If $M \in SL(n, K)$,then $M$ is a $n\times n$ matrix with entries in $K$ such that $det\ M = +1$. To get the algebra, $\mathfrak sl(n, K)$ I expand as follows (keeping always only first order in $x^a$):
$$det\ M = 1 = det\ (1 + x^a·T_a +\ …) \simeq det\ (1 + x^a·T_a) \tag1$$
Where $x^a$ are the parameters of the group and $T_a$ the algebra's elements.
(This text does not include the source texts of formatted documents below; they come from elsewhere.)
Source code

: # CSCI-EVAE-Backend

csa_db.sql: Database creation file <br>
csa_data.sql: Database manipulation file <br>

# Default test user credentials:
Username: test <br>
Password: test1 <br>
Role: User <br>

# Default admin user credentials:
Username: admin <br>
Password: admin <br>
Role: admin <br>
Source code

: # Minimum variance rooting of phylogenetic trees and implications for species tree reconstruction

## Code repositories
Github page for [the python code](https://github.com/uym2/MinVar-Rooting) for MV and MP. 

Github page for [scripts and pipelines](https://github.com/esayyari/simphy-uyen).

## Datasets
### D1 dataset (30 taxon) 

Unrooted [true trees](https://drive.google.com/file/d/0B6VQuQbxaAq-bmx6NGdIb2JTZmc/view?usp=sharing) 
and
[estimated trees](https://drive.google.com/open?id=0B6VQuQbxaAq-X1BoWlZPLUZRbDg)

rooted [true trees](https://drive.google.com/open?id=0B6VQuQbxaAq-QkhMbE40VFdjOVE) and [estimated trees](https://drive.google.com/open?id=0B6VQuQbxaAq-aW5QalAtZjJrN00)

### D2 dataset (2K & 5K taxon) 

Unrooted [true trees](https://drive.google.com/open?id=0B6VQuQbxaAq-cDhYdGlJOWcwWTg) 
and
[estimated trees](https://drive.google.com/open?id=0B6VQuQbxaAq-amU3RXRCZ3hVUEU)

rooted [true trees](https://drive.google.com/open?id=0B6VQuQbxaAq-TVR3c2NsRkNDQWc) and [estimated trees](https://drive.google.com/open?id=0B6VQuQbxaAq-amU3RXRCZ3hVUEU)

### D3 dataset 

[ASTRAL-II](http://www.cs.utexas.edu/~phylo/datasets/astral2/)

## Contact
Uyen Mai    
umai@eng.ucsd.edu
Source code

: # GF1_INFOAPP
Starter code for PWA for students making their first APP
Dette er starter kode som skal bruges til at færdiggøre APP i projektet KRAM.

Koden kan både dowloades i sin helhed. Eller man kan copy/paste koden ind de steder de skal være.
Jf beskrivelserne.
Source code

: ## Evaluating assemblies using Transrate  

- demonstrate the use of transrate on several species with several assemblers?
Now, what I do is to suppose that $M$ is diagonalizable, so
$$det\ (1 + x^a·T_a) = det\ (1 + x^a·T_a^{diag}) \simeq 1 + x^a·tr[T_a^{diag}] \tag2$$
From here, $\mathfrak sl(n, K)$ is the set of $n\times n$ matrices with entries in $K$ and traceless.
But here is my question: is the assumption of $M$ diagonalizable always true? If not, how can I get the traceless condition of matrices in $\mathfrak sl(n, K)$ that I'm sure it is true (due to literature)?
Best Answer
No, a matrix $M\in\mathrm{SL}(n,\mathbb{K})$ doesn't have to be diagonalizable; take $M=\left(\begin{smallmatrix}1&1\\0&1\end{smallmatrix}\right)$, for instance.
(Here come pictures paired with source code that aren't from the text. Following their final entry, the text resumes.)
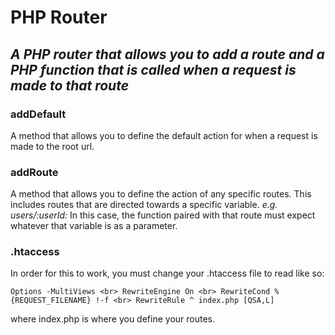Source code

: # PHP Router

## *A PHP router that allows you to add a route and a PHP function that is called when a request is made to that route*

### addDefault
A method that allows you to define the default action for when a request is made to the root url.

### addRoute
A method that allows you to define the action of any specific routes. This includes routes that are directed towards a specific variable. *e.g. users/:userId:* In this case, the function paired with that route must expect whatever that variable is as a parameter.

### .htaccess
In order for this to work, you must change your .htaccess file to read like so:

`Options -MultiViews
<br>
RewriteEngine On
<br>
RewriteCond %{REQUEST_FILENAME} !-f
<br>
RewriteRule ^ index.php [QSA,L]`

where index.php is where you define your routes.
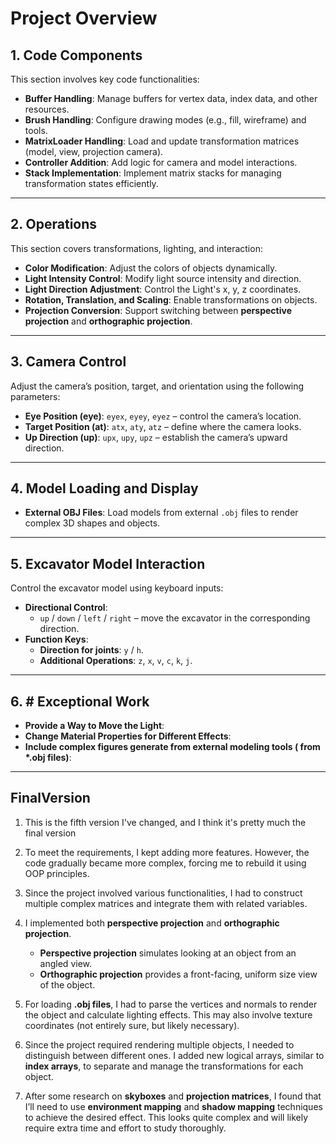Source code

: # Project Overview

## 1. Code Components  
This section involves key code functionalities:  
- **Buffer Handling**: Manage buffers for vertex data, index data, and other resources.  
- **Brush Handling**: Configure drawing modes (e.g., fill, wireframe) and tools.  
- **MatrixLoader Handling**: Load and update transformation matrices (model, view, projection camera).  
- **Controller Addition**: Add logic for camera and model interactions.  
- **Stack Implementation**: Implement matrix stacks for managing transformation states efficiently.
---

## 2. Operations  
This section covers transformations, lighting, and interaction:  
- **Color Modification**: Adjust the colors of objects dynamically.  
- **Light Intensity Control**: Modify light source intensity and direction.  
- **Light Direction Adjustment**: Control the Light's x, y, z coordinates.  
- **Rotation, Translation, and Scaling**: Enable transformations on objects.  
- **Projection Conversion**: Support switching between **perspective projection** and **orthographic projection**.

---

## 3. Camera Control  
Adjust the camera’s position, target, and orientation using the following parameters:  
- **Eye Position (eye)**: `eyex`, `eyey`, `eyez` – control the camera’s location.  
- **Target Position (at)**: `atx`, `aty`, `atz` – define where the camera looks.  
- **Up Direction (up)**: `upx`, `upy`, `upz` – establish the camera’s upward direction.

---

## 4. Model Loading and Display  
- **External OBJ Files**: Load models from external `.obj` files to render complex 3D shapes and objects.

---

## 5. Excavator Model Interaction  
Control the excavator model using keyboard inputs:  
- **Directional Control**:  
  - `up` / `down` / `left` / `right` – move the excavator in the corresponding direction.  
- **Function Keys**:  
  - **Direction for joints**: `y` / `h`.  
  - **Additional Operations**: `z`, `x`, `v`, `c`, `k`, `j`.

---

## 6. # Exceptional Work
  - **Provide a Way to Move the Light**: 
  - **Change Material Properties for Different Effects**: 
  - **Include complex figures generate from external modeling tools ( from *.obj files)**: 

---

## FinalVersion
1. This is the fifth version I've changed, and I think it's pretty much the final version

2. To meet the requirements, I kept adding more features. However, the code gradually became more complex, forcing me to rebuild it using OOP principles.

3. Since the project involved various functionalities, I had to construct multiple complex matrices and integrate them with related variables.

4. I implemented both **perspective projection** and **orthographic projection**.  
   - **Perspective projection** simulates looking at an object from an angled view.  
   - **Orthographic projection** provides a front-facing, uniform size view of the object.

5. For loading **.obj files**, I had to parse the vertices and normals to render the object and calculate lighting effects. This may also involve texture coordinates (not entirely sure, but likely necessary).

6. Since the project required rendering multiple objects, I needed to distinguish between different ones. I added new logical arrays, similar to **index arrays**, to separate and manage the transformations for each object.

7. After some research on **skyboxes** and **projection matrices**, I found that I’ll need to use **environment mapping** and **shadow mapping** techniques to achieve the desired effect. This looks quite complex and will likely require extra time and effort to study thoroughly.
If $G$ is a Lie subgroup of $\mathrm{GL}(n,\mathbb{K})$, its Lie algebra is the set of the $n\times n$ matrices $M$ such that$$(\forall t\in\mathbb{K}):e^{tM}\in G.$$If $\operatorname{tr}M=0$, then$$\det e^{tM}=e^{\operatorname{tr}(tN)}=e^0=1.$$Therefore, $M\in\mathrm{SL}(n,\mathbb{K})$. On the other hand, if $(\forall t\in\mathbb{K}):e^{tM}\in\mathrm{SL}(n,\mathbb{K})$, that is, if $(\forall t\in\mathbb{K}):\det e^{tM}=1$, then, differentiating both sides at $t=0$, you get that $\operatorname{tr}M=0$.